━━━ Given entries
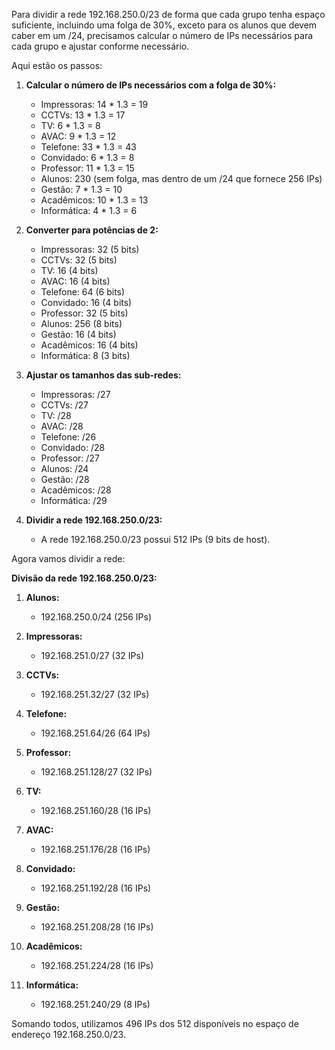 Para dividir a rede 192.168.250.0/23 de forma que cada grupo tenha espaço suficiente, incluindo uma folga de 30%, exceto para os alunos que devem caber em um /24, precisamos calcular o número de IPs necessários para cada grupo e ajustar conforme necessário. 

Aqui estão os passos:

1. **Calcular o número de IPs necessários com a folga de 30%:**
   - Impressoras: 14 * 1.3 = 19
   - CCTVs: 13 * 1.3 = 17
   - TV: 6 * 1.3 = 8
   - AVAC: 9 * 1.3 = 12
   - Telefone: 33 * 1.3 = 43
   - Convidado: 6 * 1.3 = 8
   - Professor: 11 * 1.3 = 15
   - Alunos: 230 (sem folga, mas dentro de um /24 que fornece 256 IPs)
   - Gestão: 7 * 1.3 = 10
   - Acadêmicos: 10 * 1.3 = 13
   - Informática: 4 * 1.3 = 6

2. **Converter para potências de 2:**
   - Impressoras: 32 (5 bits)
   - CCTVs: 32 (5 bits)
   - TV: 16 (4 bits)
   - AVAC: 16 (4 bits)
   - Telefone: 64 (6 bits)
   - Convidado: 16 (4 bits)
   - Professor: 32 (5 bits)
   - Alunos: 256 (8 bits)
   - Gestão: 16 (4 bits)
   - Acadêmicos: 16 (4 bits)
   - Informática: 8 (3 bits)

3. **Ajustar os tamanhos das sub-redes:**
   - Impressoras: /27
   - CCTVs: /27
   - TV: /28
   - AVAC: /28
   - Telefone: /26
   - Convidado: /28
   - Professor: /27
   - Alunos: /24
   - Gestão: /28
   - Acadêmicos: /28
   - Informática: /29

4. **Dividir a rede 192.168.250.0/23:**
   - A rede 192.168.250.0/23 possui 512 IPs (9 bits de host).

Agora vamos dividir a rede:

**Divisão da rede 192.168.250.0/23:**

1. **Alunos:**
   - 192.168.250.0/24 (256 IPs)

2. **Impressoras:**
   - 192.168.251.0/27 (32 IPs)

3. **CCTVs:**
   - 192.168.251.32/27 (32 IPs)

4. **Telefone:**
   - 192.168.251.64/26 (64 IPs)

5. **Professor:**
   - 192.168.251.128/27 (32 IPs)

6. **TV:**
   - 192.168.251.160/28 (16 IPs)

7. **AVAC:**
   - 192.168.251.176/28 (16 IPs)

8. **Convidado:**
   - 192.168.251.192/28 (16 IPs)

9. **Gestão:**
   - 192.168.251.208/28 (16 IPs)

10. **Acadêmicos:**
    - 192.168.251.224/28 (16 IPs)

11. **Informática:**
    - 192.168.251.240/29 (8 IPs)

Somando todos, utilizamos 496 IPs dos 512 disponíveis no espaço de endereço 192.168.250.0/23.
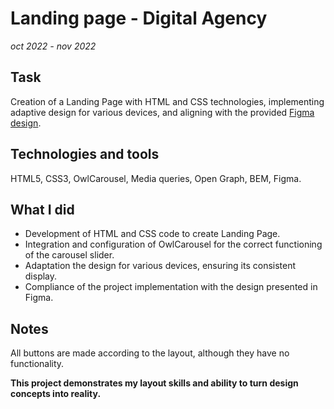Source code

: # Landing page - Digital Agency
*oct 2022 - nov 2022*
## Task
Creation of a Landing Page with HTML and CSS technologies, implementing adaptive design for various devices, and aligning with the provided [Figma design](https://www.figma.com/file/Ur6LcCF7T2ruof0daSKYJ2/mob-first?type=design&node-id=0-1&mode=design).

## Technologies and tools
HTML5, CSS3, OwlCarousel, Media queries, Open Graph, BEM, Figma.

## What I did
- Development of HTML and CSS code to create Landing Page.
- Integration and configuration of OwlCarousel for the correct functioning of the carousel slider.
- Adaptation the design for various devices, ensuring its consistent display.
- Compliance of the project implementation with the design presented in Figma.

## Notes
All buttons are made according to the layout, although they have no functionality.

 **This project demonstrates my layout skills and ability to turn design concepts into reality.**
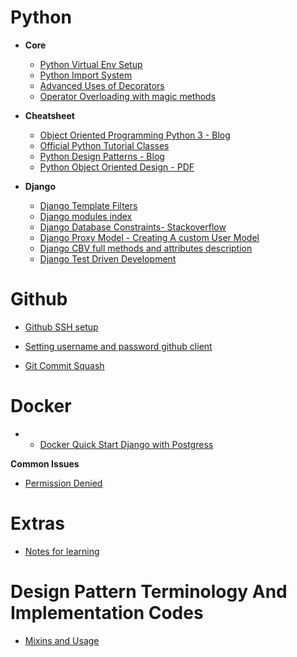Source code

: # Python 

- **Core**
   - [Python Virtual Env Setup](https://packaging.python.org/guides/installing-using-pip-and-virtual-environments/#installing-virtualenv)
   - [Python Import System](https://docs.python.org/3.5/reference/import.html#the-import-system)
   - [Advanced Uses of Decorators](http://archive.oreilly.com/oreillyschool/courses/Python4/Python4-07.html)
   - [Operator Overloading with magic methods](https://www.python-course.eu/python3_magic_methods.php)
 
 - **Cheatsheet**
   - [Object Oriented Programming Python 3 - Blog](https://realpython.com/python3-object-oriented-programming/)
   - [Official Python Tutorial Classes](https://docs.python.org/3/tutorial/classes.html)
   - [Python Design Patterns - Blog](https://www.toptal.com/python/python-design-patterns)
   - [Python Object Oriented Design - PDF](https://python.g-node.org/python-summerschool-2013/_media/wiki/oop/oo_design_2013.pdf)
 

- **Django**
  - [Django Template Filters](https://docs.djangoproject.com/en/3.0/ref/templates/builtins/)
  - [Django modules index](https://docs.djangoproject.com/en/2.2/py-modindex/)
  - [Django Database Constraints- Stackoverflow](https://stackoverflow.com/a/49981364/10901575)
  - [Django Proxy Model - Creating A custom User Model ](https://simpleisbetterthancomplex.com/tutorial/2016/07/22/how-to-extend-django-user-model.html)
  - [Django CBV full methods and attributes description](http://ccbv.co.uk/)
  - [Django Test Driven Development](https://test-driven-django-development.readthedocs.io/en/latest/01-getting-started.html)


# Github
  - [Github SSH setup](https://help.github.com/en/github/authenticating-to-github/generating-a-new-ssh-key-and-adding-it-to-the-ssh-agent)

  - [Setting username and password github client](https://help.github.com/en/github/using-git/setting-your-username-in-git)
  
  - [Git Commit Squash](https://github.com/wprig/wprig/wiki/How-to-squash-commits)

# Docker
- - [Docker Quick Start Django with Postgress](https://docs.docker.com/compose/django/)

**Common Issues**
- [Permission Denied](https://stackoverflow.com/questions/48957195/how-to-fix-docker-got-permission-denied-issue)

# Extras
- [Notes for learning](https://www.geeksforgeeks.org/)

# Design Pattern Terminology And Implementation Codes
- [Mixins and Usage](https://stackoverflow.com/questions/533631/what-is-a-mixin-and-why-are-they-useful)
━━━━━━
Only lines of the data holding the word "Impressoras" go in the answer. Please copy each of them.

Reply
   - Impressoras: 14 * 1.3 = 19
   - Impressoras: 32 (5 bits)
   - Impressoras: /27
2. **Impressoras:**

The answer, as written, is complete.